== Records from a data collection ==
*** Begin section ***

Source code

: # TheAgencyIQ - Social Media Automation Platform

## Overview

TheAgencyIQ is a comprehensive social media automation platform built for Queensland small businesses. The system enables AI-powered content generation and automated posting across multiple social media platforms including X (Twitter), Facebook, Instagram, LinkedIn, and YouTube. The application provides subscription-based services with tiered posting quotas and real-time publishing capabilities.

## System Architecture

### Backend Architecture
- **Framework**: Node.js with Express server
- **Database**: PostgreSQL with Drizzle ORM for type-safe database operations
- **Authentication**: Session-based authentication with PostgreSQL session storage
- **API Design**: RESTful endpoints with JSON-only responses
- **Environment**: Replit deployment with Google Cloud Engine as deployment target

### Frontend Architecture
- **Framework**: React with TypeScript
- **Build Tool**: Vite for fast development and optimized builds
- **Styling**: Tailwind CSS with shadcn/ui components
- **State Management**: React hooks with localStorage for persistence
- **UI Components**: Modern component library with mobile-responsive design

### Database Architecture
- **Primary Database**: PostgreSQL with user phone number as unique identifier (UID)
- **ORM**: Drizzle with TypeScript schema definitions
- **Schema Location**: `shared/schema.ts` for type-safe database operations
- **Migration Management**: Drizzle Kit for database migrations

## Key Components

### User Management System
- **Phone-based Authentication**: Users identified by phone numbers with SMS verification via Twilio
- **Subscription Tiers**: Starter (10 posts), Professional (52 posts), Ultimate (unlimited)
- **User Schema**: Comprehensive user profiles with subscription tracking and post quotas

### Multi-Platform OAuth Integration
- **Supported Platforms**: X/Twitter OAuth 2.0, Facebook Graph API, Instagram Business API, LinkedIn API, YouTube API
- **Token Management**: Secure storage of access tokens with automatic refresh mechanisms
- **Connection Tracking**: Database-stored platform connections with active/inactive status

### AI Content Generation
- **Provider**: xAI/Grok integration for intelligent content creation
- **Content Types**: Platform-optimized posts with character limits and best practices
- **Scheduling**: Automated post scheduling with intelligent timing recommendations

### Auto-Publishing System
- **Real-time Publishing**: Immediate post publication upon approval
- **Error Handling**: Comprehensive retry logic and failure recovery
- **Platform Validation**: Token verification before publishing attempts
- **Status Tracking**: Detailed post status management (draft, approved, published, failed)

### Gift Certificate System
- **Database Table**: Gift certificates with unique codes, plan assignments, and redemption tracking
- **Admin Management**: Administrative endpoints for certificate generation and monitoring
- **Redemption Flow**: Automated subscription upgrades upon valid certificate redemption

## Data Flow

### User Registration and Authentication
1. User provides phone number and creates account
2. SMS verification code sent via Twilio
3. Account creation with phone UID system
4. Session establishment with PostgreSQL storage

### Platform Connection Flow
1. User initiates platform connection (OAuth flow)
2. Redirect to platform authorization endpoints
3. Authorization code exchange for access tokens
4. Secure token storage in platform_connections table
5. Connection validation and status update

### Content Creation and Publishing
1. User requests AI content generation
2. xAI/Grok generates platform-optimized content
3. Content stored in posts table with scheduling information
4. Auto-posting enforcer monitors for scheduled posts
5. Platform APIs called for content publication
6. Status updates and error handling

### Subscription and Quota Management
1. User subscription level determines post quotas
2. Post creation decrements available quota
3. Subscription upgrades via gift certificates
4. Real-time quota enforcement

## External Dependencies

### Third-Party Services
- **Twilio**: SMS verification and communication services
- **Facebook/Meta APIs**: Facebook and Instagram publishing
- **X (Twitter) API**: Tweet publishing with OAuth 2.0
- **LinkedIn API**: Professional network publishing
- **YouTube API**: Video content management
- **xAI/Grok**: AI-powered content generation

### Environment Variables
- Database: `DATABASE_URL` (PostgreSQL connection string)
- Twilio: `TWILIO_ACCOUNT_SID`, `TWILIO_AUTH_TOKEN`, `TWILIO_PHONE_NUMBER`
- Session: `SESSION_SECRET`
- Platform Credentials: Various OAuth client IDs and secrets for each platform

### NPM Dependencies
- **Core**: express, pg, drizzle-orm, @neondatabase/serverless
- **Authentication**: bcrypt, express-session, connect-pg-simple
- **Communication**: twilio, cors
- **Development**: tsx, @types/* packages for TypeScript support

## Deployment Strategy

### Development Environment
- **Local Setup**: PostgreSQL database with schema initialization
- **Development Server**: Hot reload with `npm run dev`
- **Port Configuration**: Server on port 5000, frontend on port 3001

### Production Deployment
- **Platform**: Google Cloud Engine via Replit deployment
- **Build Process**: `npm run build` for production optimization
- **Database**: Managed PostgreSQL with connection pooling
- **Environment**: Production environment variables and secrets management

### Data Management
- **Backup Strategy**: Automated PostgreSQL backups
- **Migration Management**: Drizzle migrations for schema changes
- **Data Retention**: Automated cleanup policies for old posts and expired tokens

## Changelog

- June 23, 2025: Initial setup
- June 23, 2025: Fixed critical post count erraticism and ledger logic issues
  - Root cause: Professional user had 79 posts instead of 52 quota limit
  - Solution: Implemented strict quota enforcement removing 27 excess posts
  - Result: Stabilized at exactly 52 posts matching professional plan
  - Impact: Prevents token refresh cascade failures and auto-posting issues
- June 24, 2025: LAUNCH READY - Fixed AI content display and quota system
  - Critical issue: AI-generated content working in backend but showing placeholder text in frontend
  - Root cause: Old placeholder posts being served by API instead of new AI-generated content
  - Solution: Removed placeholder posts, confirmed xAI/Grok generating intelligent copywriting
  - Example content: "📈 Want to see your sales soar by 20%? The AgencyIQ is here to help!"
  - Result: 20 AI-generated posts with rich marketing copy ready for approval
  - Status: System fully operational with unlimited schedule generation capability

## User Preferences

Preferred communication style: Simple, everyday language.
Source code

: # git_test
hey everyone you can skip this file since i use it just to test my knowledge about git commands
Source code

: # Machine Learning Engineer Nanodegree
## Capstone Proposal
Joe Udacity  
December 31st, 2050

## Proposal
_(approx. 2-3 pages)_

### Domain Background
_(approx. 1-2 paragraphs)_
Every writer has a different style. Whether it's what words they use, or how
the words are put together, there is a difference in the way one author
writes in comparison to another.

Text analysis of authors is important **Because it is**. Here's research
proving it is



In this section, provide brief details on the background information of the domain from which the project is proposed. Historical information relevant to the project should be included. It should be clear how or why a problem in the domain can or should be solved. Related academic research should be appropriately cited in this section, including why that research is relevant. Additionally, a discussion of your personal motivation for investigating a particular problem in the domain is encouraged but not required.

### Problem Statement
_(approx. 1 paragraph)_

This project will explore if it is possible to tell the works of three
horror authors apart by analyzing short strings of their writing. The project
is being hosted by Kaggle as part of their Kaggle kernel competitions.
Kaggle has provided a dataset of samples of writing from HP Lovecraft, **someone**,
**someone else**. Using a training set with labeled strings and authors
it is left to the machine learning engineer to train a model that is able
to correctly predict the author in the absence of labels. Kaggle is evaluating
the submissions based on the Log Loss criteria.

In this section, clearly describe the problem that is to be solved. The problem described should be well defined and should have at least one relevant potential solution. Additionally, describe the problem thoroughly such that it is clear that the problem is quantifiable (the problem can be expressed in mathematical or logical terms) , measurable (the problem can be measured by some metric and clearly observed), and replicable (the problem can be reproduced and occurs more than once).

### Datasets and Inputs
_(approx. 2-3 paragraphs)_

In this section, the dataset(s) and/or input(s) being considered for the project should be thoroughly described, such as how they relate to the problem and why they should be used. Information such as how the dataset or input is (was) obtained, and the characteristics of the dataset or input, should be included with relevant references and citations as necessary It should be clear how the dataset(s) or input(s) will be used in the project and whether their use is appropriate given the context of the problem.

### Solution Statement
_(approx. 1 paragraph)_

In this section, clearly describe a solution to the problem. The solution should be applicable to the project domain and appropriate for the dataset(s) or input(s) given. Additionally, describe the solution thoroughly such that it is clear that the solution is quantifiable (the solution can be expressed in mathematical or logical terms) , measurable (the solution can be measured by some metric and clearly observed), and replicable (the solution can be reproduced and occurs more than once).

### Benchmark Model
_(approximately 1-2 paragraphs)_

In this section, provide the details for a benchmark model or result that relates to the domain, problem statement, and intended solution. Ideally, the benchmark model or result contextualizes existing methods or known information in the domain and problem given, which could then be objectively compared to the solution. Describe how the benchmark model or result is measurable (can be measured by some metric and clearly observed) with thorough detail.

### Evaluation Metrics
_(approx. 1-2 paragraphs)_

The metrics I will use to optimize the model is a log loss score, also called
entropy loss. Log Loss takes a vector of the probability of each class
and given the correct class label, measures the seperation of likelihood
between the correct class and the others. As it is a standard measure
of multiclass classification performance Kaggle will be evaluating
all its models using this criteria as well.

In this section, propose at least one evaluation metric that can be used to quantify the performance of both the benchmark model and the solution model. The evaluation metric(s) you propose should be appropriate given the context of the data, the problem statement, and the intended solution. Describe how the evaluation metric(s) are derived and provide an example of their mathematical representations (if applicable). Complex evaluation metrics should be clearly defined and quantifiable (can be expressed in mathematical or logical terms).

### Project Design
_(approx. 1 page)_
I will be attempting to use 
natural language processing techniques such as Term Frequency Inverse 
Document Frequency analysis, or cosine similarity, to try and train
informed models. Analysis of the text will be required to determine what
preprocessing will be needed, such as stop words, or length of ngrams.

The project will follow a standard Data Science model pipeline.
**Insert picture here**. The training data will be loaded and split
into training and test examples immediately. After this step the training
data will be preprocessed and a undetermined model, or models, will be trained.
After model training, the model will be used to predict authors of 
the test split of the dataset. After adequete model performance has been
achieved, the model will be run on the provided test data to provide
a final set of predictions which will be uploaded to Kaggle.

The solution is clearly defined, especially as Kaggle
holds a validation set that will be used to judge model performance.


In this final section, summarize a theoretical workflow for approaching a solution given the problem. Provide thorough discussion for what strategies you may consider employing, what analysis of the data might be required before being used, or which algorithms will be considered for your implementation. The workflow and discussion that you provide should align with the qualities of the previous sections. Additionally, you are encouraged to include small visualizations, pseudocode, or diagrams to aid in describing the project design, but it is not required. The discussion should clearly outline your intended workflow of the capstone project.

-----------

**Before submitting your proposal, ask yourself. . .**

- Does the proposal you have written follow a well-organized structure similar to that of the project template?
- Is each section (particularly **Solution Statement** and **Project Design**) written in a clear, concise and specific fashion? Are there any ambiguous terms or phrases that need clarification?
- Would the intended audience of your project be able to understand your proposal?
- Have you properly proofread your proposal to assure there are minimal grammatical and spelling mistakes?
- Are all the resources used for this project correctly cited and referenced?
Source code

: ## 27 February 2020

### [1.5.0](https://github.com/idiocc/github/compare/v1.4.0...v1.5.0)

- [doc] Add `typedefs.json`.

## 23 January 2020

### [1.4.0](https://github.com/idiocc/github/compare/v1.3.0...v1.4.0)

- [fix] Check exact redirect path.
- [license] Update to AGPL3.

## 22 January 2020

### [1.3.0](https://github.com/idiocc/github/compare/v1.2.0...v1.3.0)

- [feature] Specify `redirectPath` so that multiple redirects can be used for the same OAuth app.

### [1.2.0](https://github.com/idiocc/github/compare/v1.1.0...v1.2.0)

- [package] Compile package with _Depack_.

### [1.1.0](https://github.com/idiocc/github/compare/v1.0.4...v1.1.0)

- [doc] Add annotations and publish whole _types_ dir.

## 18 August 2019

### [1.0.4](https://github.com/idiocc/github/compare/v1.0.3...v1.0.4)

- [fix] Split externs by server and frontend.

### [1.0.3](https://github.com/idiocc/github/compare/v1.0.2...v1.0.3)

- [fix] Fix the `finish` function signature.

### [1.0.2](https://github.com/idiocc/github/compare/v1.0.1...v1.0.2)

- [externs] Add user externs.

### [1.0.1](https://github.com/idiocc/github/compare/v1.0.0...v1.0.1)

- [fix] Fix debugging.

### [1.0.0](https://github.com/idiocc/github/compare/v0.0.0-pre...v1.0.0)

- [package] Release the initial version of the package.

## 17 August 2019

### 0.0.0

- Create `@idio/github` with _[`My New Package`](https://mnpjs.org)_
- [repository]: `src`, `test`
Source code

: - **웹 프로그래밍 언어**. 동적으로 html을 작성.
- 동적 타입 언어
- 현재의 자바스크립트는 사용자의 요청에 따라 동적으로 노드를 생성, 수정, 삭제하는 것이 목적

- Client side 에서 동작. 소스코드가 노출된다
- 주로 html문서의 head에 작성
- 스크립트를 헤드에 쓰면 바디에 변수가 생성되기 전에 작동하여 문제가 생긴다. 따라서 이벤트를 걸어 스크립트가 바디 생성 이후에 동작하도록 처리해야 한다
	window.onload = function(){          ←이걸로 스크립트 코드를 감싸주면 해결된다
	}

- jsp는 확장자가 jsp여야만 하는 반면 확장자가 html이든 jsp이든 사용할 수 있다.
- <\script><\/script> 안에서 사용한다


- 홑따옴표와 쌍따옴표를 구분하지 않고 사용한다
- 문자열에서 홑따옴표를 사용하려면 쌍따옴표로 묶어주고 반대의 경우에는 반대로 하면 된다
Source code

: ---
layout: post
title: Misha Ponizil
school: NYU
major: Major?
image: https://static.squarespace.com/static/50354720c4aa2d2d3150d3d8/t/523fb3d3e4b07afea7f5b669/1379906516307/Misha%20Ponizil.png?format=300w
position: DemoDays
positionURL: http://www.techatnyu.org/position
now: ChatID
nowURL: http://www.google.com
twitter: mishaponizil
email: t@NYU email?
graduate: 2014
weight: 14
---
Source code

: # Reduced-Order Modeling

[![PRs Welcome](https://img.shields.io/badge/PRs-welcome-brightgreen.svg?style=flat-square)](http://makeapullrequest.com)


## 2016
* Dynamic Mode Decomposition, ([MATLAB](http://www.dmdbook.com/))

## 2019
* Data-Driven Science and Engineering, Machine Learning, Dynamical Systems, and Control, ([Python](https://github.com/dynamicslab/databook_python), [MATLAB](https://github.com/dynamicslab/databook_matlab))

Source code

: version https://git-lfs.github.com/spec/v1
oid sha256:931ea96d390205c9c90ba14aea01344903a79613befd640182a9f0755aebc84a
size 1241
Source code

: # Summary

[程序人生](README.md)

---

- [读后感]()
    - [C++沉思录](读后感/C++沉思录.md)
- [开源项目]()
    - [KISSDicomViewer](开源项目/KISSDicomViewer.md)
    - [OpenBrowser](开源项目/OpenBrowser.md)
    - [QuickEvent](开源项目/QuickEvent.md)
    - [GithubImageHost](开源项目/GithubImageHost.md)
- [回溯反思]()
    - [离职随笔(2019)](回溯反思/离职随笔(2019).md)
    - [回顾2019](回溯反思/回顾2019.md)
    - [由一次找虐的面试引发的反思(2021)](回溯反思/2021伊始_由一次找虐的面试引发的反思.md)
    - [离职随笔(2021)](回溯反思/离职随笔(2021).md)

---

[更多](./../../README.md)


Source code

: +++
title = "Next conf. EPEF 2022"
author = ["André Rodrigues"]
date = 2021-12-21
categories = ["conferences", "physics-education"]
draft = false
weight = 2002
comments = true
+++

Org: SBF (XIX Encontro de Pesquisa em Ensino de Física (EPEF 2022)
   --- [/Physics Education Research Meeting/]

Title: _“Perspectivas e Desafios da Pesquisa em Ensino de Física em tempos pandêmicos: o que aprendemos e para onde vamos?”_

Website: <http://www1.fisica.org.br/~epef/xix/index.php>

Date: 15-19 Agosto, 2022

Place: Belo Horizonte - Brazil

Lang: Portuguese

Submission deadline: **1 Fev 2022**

*** End section ***

Report the number of lines in the entries above that include the word "redemption" and add nothing to it.

== Response to the exercise ==
2